What to work on:
Repeat exactly, and only, the lines below starting at the line that contains "в связку есть" and ending at the line that contains "рефлектированная всеобщность, объемлет", inclusive of both.

━━ Data section ━━

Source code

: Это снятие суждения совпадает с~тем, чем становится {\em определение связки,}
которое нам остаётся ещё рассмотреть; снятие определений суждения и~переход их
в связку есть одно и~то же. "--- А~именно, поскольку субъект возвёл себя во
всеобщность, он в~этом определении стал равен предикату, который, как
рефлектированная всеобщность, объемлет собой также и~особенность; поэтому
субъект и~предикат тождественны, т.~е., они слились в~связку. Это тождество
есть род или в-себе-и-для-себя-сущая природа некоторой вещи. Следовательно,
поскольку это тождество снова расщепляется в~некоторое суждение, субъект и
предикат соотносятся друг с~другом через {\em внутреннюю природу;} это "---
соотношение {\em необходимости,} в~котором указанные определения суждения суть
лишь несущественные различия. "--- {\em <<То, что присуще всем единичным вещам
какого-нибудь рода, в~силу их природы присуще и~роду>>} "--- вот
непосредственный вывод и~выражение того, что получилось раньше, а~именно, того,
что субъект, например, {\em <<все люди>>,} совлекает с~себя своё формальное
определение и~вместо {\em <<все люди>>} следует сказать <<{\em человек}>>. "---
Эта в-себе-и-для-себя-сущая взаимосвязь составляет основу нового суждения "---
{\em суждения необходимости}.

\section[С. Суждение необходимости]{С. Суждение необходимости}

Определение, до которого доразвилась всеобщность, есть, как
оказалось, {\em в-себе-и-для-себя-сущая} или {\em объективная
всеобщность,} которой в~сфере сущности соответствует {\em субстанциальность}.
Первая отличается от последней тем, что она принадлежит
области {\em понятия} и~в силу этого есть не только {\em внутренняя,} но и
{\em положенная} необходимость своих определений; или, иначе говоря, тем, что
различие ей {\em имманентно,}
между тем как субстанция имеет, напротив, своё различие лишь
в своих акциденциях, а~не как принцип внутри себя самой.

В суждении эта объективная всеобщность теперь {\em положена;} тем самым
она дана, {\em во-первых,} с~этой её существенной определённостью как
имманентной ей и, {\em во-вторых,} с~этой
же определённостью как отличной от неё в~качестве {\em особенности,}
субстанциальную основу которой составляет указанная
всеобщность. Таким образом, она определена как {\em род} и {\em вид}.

━━━

Response box:
в связку есть одно и~то же. "--- А~именно, поскольку субъект возвёл себя во
всеобщность, он в~этом определении стал равен предикату, который, как
рефлектированная всеобщность, объемлет собой также и~особенность; поэтому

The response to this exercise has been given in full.